Ça n'est pas aussi exceptionnelle que l'année précédente, pour autant ATR n'a pas à rougir de son bilan 2012. L'avionneur franco-italien a engrangé 74 commandes fermes, pour un montant de 1,7 milliard de dollars, selon les prix catalogues. Il faut y ajouter des options pour 41 appareils supplémentaires, soit un potentiel total de 2,6 milliards de dollars sur l'année. Pour rappel, ATR avait atteint le nombre record de 157 commandes fermes en 2011.
L'autre grand chantier pour ATR était de réussir sa montée en cadence, afin de répondre à l'explosion de ses ventes. L'objectif de 72 appareils évoqué il y a un an par Filippo Bagnato, son président exécutif, n'a pas été atteint. Ce dernier se montre néanmoins satisfait des 64 appareils livrés l'an dernier. Ce qui représente tout de même un accroissement de 18 % par rapport à 2011. Il se plait d'ailleurs à rappeler qu'ATR ne livrait que 15 avions en 2005.
Cette montée en cadence s'est traduite sur le chiffre d'affaires, avec une hausse de 11 %. Il atteint désormais 1,44 milliard de dollars. L'objectif est d'atteindre les deux milliards en 2014.
Outre les cadences, le grand défi de 2013 pourrait bien être le lancement de l'ATR de 90 places. La décision doit être prise dans les prochains mois par EADS et Finmeccanica, actionnaires paritaires du constructeur.
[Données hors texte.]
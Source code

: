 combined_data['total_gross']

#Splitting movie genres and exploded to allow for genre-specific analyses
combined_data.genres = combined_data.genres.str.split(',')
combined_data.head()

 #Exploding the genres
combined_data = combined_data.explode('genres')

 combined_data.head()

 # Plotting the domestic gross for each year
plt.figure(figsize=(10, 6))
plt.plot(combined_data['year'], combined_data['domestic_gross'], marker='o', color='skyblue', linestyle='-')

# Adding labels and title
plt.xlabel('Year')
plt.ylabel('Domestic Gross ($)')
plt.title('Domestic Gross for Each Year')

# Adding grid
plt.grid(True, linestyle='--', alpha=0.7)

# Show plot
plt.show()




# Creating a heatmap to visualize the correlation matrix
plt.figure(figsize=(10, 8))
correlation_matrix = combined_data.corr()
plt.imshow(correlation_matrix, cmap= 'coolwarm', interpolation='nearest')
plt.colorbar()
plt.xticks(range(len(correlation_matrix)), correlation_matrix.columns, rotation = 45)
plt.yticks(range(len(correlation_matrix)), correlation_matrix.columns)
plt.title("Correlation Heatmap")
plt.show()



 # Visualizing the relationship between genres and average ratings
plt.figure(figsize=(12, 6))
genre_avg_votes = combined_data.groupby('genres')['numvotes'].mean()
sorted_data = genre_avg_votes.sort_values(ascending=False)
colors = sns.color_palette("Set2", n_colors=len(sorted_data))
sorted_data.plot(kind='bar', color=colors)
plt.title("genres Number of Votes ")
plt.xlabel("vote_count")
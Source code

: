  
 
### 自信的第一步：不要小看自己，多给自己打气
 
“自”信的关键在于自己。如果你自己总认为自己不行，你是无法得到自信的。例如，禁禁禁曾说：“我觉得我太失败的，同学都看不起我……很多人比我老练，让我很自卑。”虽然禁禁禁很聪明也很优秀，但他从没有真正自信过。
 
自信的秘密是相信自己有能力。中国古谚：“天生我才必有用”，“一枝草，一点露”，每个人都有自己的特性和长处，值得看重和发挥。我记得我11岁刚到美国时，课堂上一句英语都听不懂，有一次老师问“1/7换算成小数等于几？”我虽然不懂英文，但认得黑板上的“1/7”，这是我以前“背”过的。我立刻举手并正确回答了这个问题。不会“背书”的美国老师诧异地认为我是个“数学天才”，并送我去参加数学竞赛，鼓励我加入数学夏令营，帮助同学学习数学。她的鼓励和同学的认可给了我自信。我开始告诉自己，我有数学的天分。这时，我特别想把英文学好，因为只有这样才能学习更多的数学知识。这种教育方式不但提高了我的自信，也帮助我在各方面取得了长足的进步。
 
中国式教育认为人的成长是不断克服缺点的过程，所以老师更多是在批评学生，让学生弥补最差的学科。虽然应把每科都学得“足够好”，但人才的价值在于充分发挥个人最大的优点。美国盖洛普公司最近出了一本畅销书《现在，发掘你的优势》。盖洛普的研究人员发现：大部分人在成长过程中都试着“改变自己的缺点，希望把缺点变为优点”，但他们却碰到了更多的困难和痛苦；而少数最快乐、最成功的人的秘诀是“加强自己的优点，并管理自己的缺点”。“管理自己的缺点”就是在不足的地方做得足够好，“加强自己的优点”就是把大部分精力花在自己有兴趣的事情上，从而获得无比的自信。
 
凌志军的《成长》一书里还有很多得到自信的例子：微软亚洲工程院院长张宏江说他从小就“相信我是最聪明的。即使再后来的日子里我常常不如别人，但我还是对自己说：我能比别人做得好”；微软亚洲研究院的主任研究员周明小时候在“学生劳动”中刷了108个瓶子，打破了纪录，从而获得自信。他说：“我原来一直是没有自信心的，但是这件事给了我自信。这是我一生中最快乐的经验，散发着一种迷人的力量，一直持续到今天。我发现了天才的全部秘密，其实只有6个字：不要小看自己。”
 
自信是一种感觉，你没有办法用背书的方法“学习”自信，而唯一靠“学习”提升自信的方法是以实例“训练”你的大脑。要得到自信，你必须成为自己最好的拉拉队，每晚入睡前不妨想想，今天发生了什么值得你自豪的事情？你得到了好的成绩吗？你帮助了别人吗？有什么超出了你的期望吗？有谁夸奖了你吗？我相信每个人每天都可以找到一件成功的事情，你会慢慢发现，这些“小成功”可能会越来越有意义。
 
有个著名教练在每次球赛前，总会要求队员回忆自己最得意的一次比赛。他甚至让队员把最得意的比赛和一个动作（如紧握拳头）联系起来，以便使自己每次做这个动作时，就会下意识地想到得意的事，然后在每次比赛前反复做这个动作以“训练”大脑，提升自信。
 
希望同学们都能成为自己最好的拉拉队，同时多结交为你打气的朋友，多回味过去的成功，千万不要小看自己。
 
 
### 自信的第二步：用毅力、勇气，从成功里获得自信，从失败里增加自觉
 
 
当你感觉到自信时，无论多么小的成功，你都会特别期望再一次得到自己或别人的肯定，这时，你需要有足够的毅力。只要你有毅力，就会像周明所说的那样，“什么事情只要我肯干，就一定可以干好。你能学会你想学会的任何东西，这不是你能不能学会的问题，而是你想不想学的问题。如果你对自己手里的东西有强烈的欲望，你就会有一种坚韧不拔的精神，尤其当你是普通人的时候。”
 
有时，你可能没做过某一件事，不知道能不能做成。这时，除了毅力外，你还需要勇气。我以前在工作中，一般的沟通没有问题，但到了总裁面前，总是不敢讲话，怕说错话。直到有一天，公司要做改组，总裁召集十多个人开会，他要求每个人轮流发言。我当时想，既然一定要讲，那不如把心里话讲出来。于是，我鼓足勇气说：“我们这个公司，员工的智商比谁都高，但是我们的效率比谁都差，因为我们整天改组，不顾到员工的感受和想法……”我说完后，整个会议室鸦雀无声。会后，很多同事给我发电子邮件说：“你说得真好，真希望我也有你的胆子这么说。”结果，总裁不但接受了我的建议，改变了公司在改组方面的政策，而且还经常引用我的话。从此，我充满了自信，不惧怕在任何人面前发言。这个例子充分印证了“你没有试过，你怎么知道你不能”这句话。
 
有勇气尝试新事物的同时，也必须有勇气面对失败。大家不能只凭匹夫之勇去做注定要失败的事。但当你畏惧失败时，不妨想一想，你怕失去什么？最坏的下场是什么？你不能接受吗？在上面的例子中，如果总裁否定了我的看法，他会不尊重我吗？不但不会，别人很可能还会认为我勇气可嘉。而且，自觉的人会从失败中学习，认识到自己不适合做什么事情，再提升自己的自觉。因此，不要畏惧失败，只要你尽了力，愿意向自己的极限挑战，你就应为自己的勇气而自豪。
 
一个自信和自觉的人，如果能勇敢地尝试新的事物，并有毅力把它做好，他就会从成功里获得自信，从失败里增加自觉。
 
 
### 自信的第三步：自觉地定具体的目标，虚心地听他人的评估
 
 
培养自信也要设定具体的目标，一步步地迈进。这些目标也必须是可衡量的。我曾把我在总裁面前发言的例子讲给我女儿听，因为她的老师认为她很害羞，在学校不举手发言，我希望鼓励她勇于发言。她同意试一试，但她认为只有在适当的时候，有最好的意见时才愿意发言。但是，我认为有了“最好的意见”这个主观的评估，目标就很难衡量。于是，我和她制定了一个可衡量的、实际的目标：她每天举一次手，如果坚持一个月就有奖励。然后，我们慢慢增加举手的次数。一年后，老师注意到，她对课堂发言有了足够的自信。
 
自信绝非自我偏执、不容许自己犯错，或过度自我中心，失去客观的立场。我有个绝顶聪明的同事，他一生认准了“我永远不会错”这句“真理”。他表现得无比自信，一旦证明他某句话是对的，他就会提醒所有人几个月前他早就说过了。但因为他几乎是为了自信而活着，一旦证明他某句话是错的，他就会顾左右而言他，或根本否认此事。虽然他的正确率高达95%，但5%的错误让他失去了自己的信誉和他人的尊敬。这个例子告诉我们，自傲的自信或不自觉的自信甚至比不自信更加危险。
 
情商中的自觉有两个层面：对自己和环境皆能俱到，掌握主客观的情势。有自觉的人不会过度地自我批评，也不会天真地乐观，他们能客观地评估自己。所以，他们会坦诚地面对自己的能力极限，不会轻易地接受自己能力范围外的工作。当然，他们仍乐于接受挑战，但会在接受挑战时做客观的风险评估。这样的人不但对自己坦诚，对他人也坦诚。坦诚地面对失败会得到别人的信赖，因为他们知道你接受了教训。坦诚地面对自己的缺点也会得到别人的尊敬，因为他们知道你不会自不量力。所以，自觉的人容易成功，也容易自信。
Celui-ci leur a remis son "business plan", s'est assuré de l'intérêt des compagnies aériennes et a travaillé sur les solutions industrielles possibles avec ses sous-traitants.
Côté design, Filippo Bagnato a confirmé que l'appareil serait largement inspiré de la formule aérodynamique de l'ATR 72 : "simple, simple, simple !". Pour autant le nouvel appareil ne sera pas une simple version allongée : nouvelles ailes, nouveaux moteurs...
Une première image de l'appareil a été présentée. Il dispose d'hélices octopales, d'ailettes marginales en extension de voilure (winglets) rappelant celles de l'Airbus A330, ainsi que d'un empennage horizontal placé au sommet de la dérive. Il ne reste plus qu'à le lancer.